Fuentes: Al-Jumhuriya English

Traducido del inglés para Rebelión por Sinfo Fernández.

 

«… Y entonces, Asma al-Asad llega con una bandeja de aluminio de color plateado en la que puede apreciarse un plato de huevos fritos con carne, otro con tomates de un rojo intenso, troceados y espolvoreados con sal, un pan de pita doblado y una taza de té. Y me dice: ‘Abu Jalid, sea mi huésped’. Luego se va y me mira fijamente desde la distancia, llevándose a Sham, su hija, tratando de acallar sus gritos sin éxito. Le tapa la boca intentando cerrársela y le advierte: «¡Para ya… tu padre puede llegar en cualquier momento!». Me sacudo el polvo del mono, cojo a Sham, pronuncio el nombre de Dios y le alabo en sus oídos. Se queda dormida en mis brazos. Devuelvo a Sham a su madre y sigo colocando baldosas en el suelo de la cocina de la casa de Bashar al-Asad

Así es como suelen ser los cuentos de Abu Jalid sobre sus aventuras cósmicas, mientras una muchedumbre de gente del barrio se reúne a su alrededor aparentando creerle con el único propósito de seguir escuchando sus historias.

La mayor parte de los habitantes de esa barriada de Alepo se vieron forzados a desplazarse, en un primer momento, durante las batallas de 2012 para la liberación, tras lo cual volvieron a retomar sus vidas. Después se produjo un segundo desplazamiento a principios de 2014, tras el avance de las fuerzas del régimen hacia la Brigada 80 al este de Alepo, acompañadas de milicias chiíes. El régimen había intensificado horriblemente el uso de bombas de barril, obligando a la mayoría de los vecinos a marcharse después de casi un año de libertad y de mejora en las condiciones de vida. Tras esta oleada de desplazamientos hacia las zonas rurales y Turquía, sólo los gatos seguían allí impertérritos junto a los combatientes del Ejército Libre Sirio. Además, también tuvieron que quedarse quienes no tienen medios para viajar y los que experimentaron el desplazamiento la primera vez, saborearon la humillación de los campos de refugiados y juraron estar dispuestos a morirse de hambre bajo el tejado de sus hogares antes que ser filmados durante una distribución de paquetes de ayuda alimentaria.

«Llenamos bolsas de nailon con agua y las colgamos del techo, para que las moscas nos dejaran en paz. Finalmente, abandonamos nuestros hogares pero allí se quedaron las moscas», me decía un amigo del barrio en un mensaje de WhatsApp.

Mi ciclo de sueño ya no va unido al anochecer o al alba, sino a que haya gasolina en el generador eléctrico. Cuando el generador se queda sin gasolina y se me cae internet, ese es el momento en el que me voy a dormir. Cuando el sol empieza a asomarse, me despierta el sonido del bastón de madera de Abu Jalid golpeando los destartalados muros del callejón.

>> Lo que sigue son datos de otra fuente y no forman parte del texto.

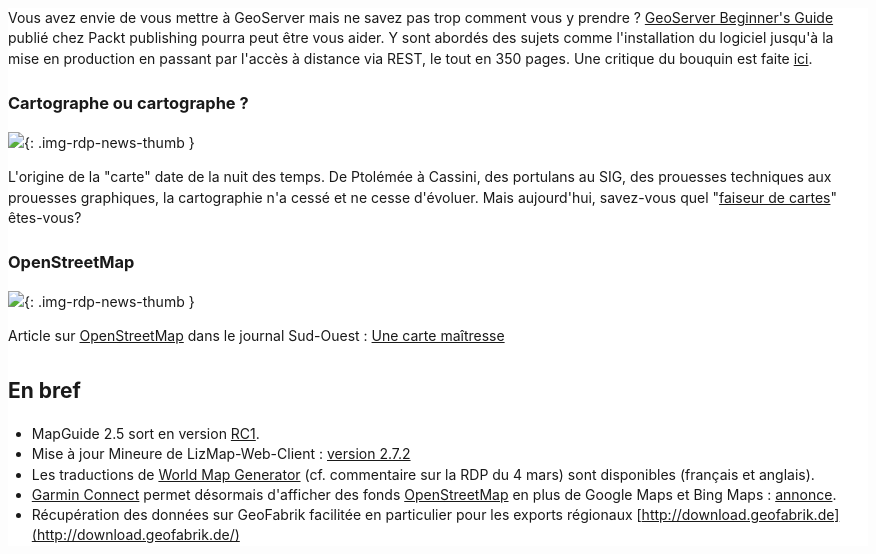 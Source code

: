 Vous avez envie de vous mettre à GeoServer mais ne savez pas trop comment vous y prendre ? [GeoServer Beginner's Guide](http://www.packtpub.com/geoserver-share-edit-geospatial-data-beginners-guide/book) publié chez Packt publishing pourra peut être vous aider. Y sont abordés des sujets comme l'installation du logiciel jusqu'à la mise en production en passant par l'accès à distance via REST, le tout en 350 pages. Une critique du bouquin est faite [ici](http://lisasoft.com.au/blog/geoserver-beginners-guide).

### Cartographe ou cartographe ?

![](https://cdn.geotribu.fr/img/internal/icons-rdp-news/news.png){: .img-rdp-news-thumb }

L'origine de la "carte" date de la nuit des temps. De Ptolémée à Cassini, des portulans au SIG, des prouesses techniques aux prouesses graphiques, la cartographie n'a cessé et ne cesse d'évoluer. Mais aujourd'hui, savez-vous quel "[faiseur de cartes](http://georeferenced.wordpress.com/2013/03/12/mapmakers/)" êtes-vous?

### OpenStreetMap

![](https://cdn.geotribu.fr/img/internal/icons-rdp-news/news.png){: .img-rdp-news-thumb }

Article sur [OpenStreetMap](https://www.openstreetmap.org/) dans le journal Sud-Ouest : [Une carte maîtresse](http://www.sudouest.fr/2013/03/21/une-carte-maitresse-1000727-4344.php)

## En bref

- MapGuide 2.5 sort en version [RC1](http://themapguyde.blogspot.com/2013/03/announcing-mapguide-open-source-25-rc1.html).
- Mise à jour Mineure de LizMap-Web-Client : [version 2.7.2](http://www.3liz.com/blog/rldhont/index.php?post/2013/03/22/Mise-%C3%A0-jour-Mineure-de-LizMap-Web-Client-%3A-version-2.7.2)
- Les traductions de [World Map Generator](http://worldmapgenerator.com/fr) (cf. commentaire sur la RDP du 4 mars) sont disponibles (français et anglais).
- [Garmin Connect](http://connect.garmin.com/) permet désormais d'afficher des fonds [OpenStreetMap](https://www.openstreetmap.org/) en plus de Google Maps et Bing Maps : [annonce](http://connect.garmin.com/help/whatsnew).
- Récupération des données sur GeoFabrik facilitée en particulier pour les exports régionaux [http://download.geofabrik.de](http://download.geofabrik.de/)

Abu Jalid suplica a los propietarios ausentes de las casas que vuelvan, mencionando a cada uno por su nombre: «O Juleif, o Abu Husein… Te ruego, en virtud de esta hermosa mañana y del Corán, que vuelvas con nosotros por la tarde». Se dirige hacia mi redacción, se queda a una distancia que estima razonable y pide a Ammar, mi vecino, que me despierte para que pueda informarle de las últimas noticias del mundo.

Abu Jalid había oído decir que los helicópteros del ejército de Asad podían detectar la etiqueta en una camisa de hombre. Este motivo es el que hace que venga a verme antes de las ocho de la mañana, es decir, antes de que los pilotos empiecen con su rutina diaria de bombardear las barriadas liberadas de Alepo. Tiene miedo a que el helicóptero lo localice conmigo, lo que podría provocar el bombardeo inmediato de su casa.

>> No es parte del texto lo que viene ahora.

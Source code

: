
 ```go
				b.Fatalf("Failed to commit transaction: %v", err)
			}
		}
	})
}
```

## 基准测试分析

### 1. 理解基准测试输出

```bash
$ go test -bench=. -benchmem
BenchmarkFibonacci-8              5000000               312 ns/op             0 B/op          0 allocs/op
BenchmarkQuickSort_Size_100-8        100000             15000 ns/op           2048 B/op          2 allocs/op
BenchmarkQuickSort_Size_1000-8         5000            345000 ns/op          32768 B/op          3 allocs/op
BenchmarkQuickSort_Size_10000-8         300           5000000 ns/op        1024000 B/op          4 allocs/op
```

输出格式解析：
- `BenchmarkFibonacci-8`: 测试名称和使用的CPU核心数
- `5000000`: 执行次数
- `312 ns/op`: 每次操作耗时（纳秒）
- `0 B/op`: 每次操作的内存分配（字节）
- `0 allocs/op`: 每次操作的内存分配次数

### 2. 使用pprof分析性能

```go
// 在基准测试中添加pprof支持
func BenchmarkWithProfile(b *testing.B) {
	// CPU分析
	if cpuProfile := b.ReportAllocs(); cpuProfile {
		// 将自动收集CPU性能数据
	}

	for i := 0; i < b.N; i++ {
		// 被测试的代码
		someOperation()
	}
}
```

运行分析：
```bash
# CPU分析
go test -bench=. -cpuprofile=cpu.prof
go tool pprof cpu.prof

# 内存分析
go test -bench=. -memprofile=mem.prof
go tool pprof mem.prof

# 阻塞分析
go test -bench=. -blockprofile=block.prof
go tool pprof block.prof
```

Vuelve a la casa de piedra que construyó con sus manos en su juventud, allá por los años setenta. Aprieta el puño mientras nos narra cómo construyó su casa. Nos hace té con un fuego que enciende utilizando un par de pantalones o algún zapato viejo, suyo o de su vecino. La presión del aire liberada por las explosiones de las bombas de barril ha abierto las puertas de las casas que estaban cerradas, ayudando a Abu Jalid a utilizar los zapatos de las casas vecinas. «¿Por qué entraste en sus casas?», le regañamos suavemente. Contesta de forma sarcástica: «Si volviera, le daría diez zapatos en vez de uno… eso si regresa».

Después de beber el té, Abu Jalid nos relata el cuento de los mencionados pantalones. Cuándo los compró, con qué propósito y por cuánto; o de qué casa salieron esos pantalones, la historia de su propietario y su pasado, cuándo y cómo se trasladaron al barrio y a qué clan pertenecía su esposa.

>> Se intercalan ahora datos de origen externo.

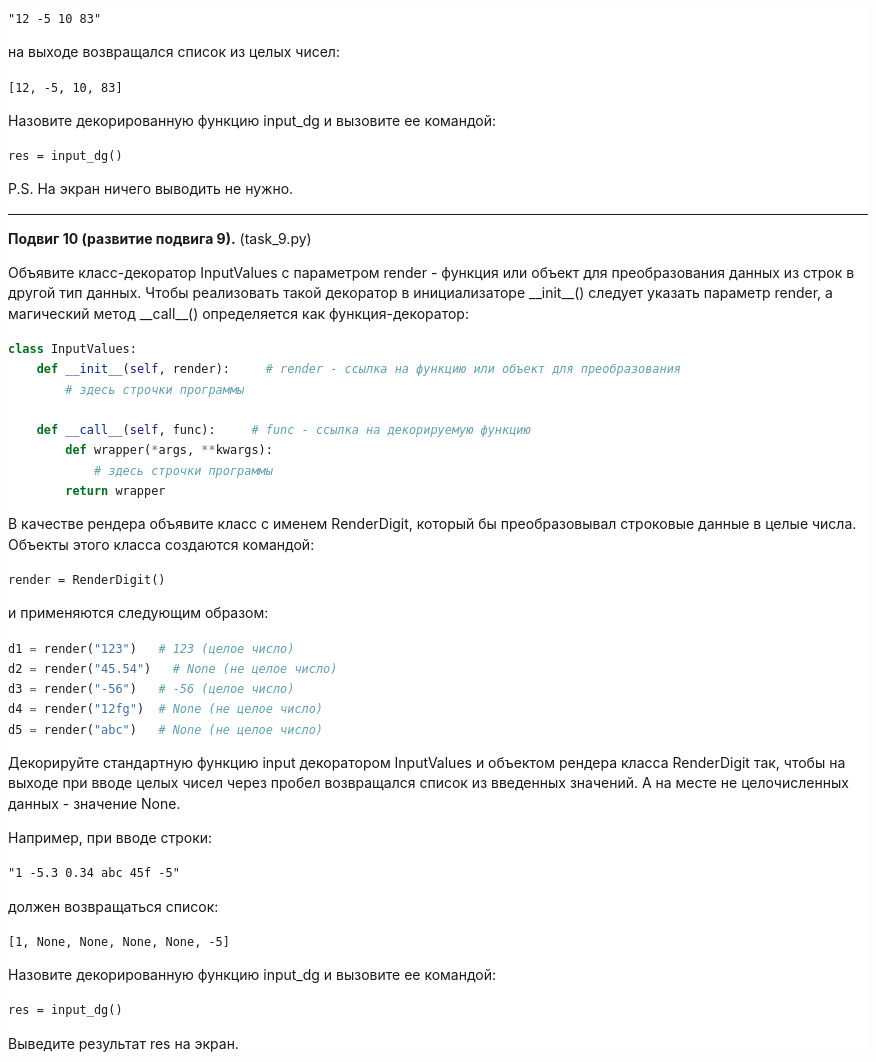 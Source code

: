    "12 -5 10 83"

на выходе возвращался список из целых чисел:

    [12, -5, 10, 83]

Назовите декорированную функцию input_dg и вызовите ее командой:

    res = input_dg()

P.S. На экран ничего выводить не нужно.

---

**Подвиг 10 (развитие подвига 9).** (task_9.py)

 Объявите класс-декоратор InputValues с параметром render - функция или объект для преобразования данных из строк в другой тип данных. Чтобы реализовать такой декоратор в инициализаторе \_\_init__() следует указать параметр render, а магический метод \_\_call__() определяется как функция-декоратор:

```python
class InputValues:
    def __init__(self, render):     # render - ссылка на функцию или объект для преобразования
        # здесь строчки программы

    def __call__(self, func):     # func - ссылка на декорируемую функцию
        def wrapper(*args, **kwargs):
            # здесь строчки программы
        return wrapper
```
В качестве рендера объявите класс с именем RenderDigit, который бы преобразовывал строковые данные в целые числа. Объекты этого класса создаются командой:

    render = RenderDigit()

и применяются следующим образом:
```python
d1 = render("123")   # 123 (целое число)
d2 = render("45.54")   # None (не целое число)
d3 = render("-56")   # -56 (целое число)
d4 = render("12fg")  # None (не целое число)
d5 = render("abc")   # None (не целое число)
```
Декорируйте стандартную функцию input декоратором InputValues и объектом рендера класса RenderDigit так, чтобы на выходе при вводе целых чисел через пробел возвращался список из введенных значений. А на месте не целочисленных данных - значение None.

Например, при вводе строки:

    "1 -5.3 0.34 abc 45f -5"

должен возвращаться список:

    [1, None, None, None, None, -5]

Назовите декорированную функцию input_dg и вызовите ее командой:

    res = input_dg()

Выведите результат res на экран.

Bebemos el té bajo el balcón de su casa para que el helicóptero no pueda detectarnos, ya que los pilotos pueden también localizar el brillo de la tetera bajo los rayos del sol. Quienes fueron testigos de las masacres de la década de los ochenta del pasado siglo todavía creen que el régimen de Asad puede escuchar sus sigilosas charlas y conversaciones privadas, y que el asesinato y la ejecución podían basarse en nada más que en pensamientos ocultos.

Abu Jalid recuerda que hace un tiempo, un piloto trataba de bombardear la plaza al-Hawuz en Alepo cuando vio un coche del Ejército Sirio Libre llevando una ametralladora pesada DShK. Tras apuntar hacia el objetivo, se puso a observar un coche civil que llevaba a un grupo de ciudadanos hacia una zona rural, trabajadores que no tenían nada que ver con esta guerra. Pero el coche con la DShK había desaparecido ya. Así pues, antes de apretar el botón del misil, metió «el freno de mano» de su helicóptero y volvió a la base aérea sin bombardear a nadie.

«Tío, ellos no hacen daño a nadie… no lo hacen», dijo en voz alta confiando en que el piloto le oyera y se abstuviera de bombardear su casa. El propósito de todas sus teorías y de las historias que teje en las noches oscuras no es otro que evitar que su casa sea bombardeada.

En aquel entonces, yo solía empezar el día rastreando aviones militares mientras montaba en mi bici. Identificaba la dirección del avión y calculaba la posible proyección de la bomba de barril. Después, llegaba hasta el lugar para fotografiar los cuerpos y hogares devastados. Donde sea que fuera el helicóptero, lo seguía, alzando mi cabeza hacia el cielo no sea que fuera a escapárseme.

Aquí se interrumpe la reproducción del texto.